→ What is expected:
In the data that follows, determine how many lines contain the word "unbearable", and give only that number.

→ Task inputs:
--------
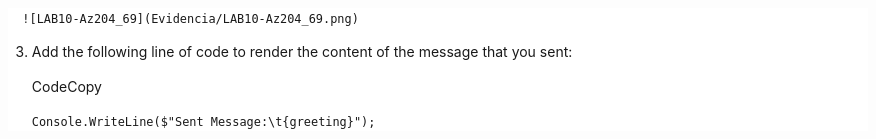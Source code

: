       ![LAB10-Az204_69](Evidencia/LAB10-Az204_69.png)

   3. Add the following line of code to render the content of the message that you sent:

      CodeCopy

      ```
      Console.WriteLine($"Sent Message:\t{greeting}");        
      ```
--------
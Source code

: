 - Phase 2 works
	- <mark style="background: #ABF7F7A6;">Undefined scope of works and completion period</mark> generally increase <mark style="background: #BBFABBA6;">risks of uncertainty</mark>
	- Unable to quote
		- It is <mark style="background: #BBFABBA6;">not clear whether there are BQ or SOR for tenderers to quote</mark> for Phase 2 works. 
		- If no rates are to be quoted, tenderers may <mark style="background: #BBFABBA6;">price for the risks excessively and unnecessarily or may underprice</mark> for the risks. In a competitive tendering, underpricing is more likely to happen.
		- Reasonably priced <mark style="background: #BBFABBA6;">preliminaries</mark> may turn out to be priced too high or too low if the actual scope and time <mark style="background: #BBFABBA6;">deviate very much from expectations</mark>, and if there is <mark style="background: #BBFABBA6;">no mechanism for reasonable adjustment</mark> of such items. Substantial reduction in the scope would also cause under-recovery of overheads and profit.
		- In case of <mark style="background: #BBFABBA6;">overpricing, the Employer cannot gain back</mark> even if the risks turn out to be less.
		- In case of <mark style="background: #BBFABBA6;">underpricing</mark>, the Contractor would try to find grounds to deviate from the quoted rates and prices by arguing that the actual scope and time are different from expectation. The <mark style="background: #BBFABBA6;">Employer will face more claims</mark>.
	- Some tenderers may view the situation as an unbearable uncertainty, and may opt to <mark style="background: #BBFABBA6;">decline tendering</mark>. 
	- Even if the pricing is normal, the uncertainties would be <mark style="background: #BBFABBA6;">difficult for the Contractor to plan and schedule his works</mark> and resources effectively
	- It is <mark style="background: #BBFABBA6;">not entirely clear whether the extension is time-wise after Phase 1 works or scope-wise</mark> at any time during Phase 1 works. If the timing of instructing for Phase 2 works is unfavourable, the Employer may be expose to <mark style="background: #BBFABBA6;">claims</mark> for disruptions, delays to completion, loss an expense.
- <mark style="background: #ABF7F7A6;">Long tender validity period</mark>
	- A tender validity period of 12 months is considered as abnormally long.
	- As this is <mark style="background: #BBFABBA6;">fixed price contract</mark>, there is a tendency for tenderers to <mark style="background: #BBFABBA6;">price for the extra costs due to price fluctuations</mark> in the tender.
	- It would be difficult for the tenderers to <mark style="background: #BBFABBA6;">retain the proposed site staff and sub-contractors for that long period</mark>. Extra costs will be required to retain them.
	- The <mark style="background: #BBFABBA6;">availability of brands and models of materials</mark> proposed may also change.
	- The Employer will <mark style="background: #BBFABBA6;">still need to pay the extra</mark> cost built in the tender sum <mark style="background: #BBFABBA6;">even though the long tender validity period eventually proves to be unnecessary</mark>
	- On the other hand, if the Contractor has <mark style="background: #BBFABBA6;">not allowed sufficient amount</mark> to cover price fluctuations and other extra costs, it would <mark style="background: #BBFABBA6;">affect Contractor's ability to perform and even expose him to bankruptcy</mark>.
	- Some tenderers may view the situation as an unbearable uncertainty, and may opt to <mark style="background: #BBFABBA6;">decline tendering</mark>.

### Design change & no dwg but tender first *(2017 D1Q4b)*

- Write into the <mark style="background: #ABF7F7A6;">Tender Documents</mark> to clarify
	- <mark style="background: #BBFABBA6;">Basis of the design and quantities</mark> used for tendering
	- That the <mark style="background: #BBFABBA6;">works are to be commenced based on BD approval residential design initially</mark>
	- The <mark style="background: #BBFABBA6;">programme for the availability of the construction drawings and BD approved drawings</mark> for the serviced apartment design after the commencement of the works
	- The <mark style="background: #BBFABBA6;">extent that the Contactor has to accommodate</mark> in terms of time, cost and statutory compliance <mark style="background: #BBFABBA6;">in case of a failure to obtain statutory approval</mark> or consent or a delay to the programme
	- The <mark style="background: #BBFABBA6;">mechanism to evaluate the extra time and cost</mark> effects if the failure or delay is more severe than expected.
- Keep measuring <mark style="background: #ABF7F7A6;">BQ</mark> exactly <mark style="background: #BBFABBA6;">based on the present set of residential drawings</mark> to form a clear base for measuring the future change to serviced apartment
--------
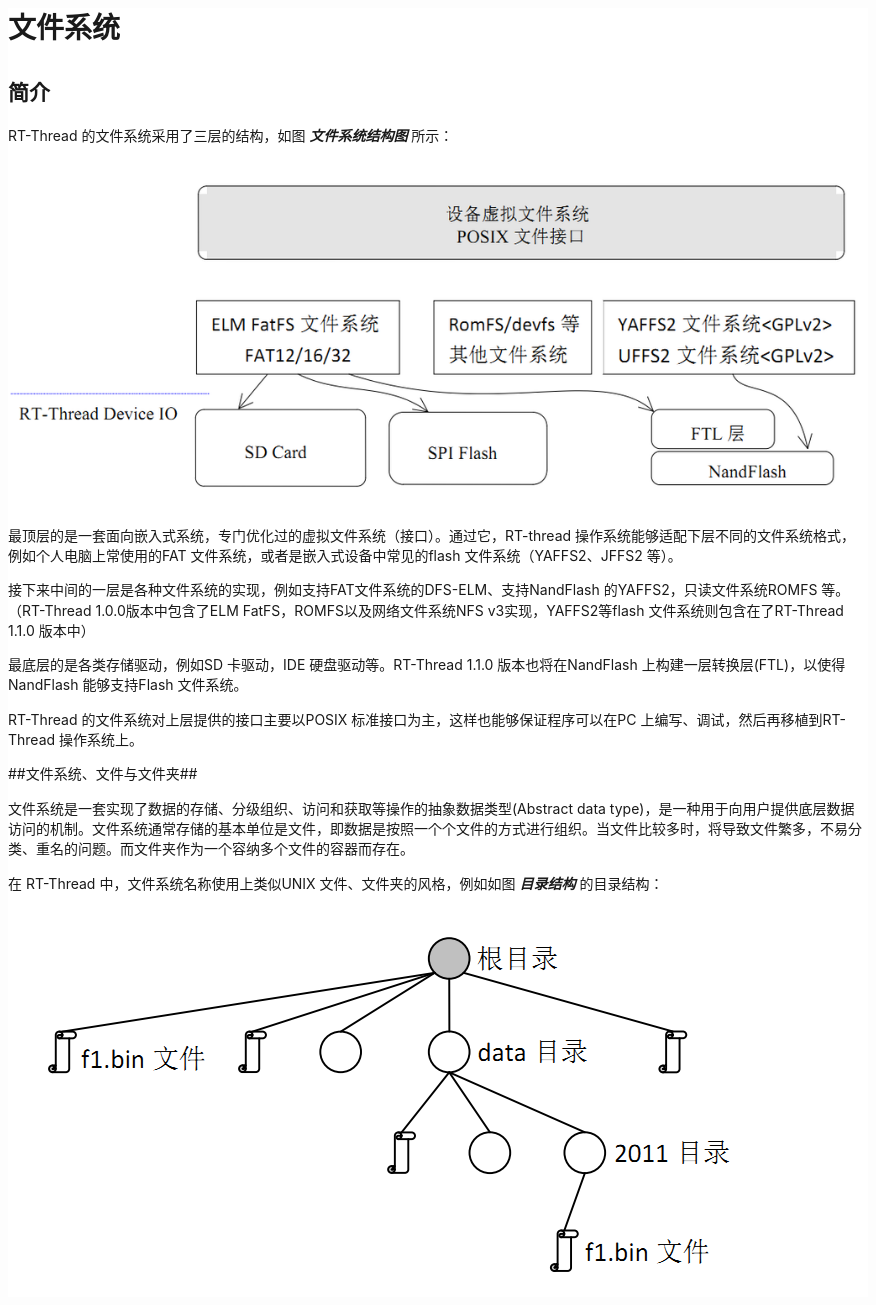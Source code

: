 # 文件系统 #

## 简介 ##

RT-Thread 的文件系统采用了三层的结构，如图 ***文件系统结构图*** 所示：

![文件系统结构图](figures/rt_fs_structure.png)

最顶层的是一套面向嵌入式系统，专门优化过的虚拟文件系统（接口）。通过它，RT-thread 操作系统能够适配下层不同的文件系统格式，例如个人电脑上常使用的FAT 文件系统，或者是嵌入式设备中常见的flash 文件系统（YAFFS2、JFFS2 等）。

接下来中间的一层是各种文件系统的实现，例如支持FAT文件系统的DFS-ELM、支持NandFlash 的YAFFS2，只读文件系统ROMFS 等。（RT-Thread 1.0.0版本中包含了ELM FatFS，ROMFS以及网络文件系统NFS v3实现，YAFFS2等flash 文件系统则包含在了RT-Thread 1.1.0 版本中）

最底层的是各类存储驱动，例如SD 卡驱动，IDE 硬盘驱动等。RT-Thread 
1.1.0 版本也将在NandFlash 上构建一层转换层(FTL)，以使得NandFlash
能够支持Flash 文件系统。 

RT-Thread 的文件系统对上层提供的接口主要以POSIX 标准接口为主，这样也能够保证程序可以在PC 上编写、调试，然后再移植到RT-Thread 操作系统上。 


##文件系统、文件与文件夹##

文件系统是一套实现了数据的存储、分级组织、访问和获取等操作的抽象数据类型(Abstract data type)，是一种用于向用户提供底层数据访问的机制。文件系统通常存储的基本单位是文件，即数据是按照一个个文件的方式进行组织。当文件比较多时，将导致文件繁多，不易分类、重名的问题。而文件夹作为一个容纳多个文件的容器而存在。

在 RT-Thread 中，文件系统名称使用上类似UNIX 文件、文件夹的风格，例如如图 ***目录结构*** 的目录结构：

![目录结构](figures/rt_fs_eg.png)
--------
→ Output:
2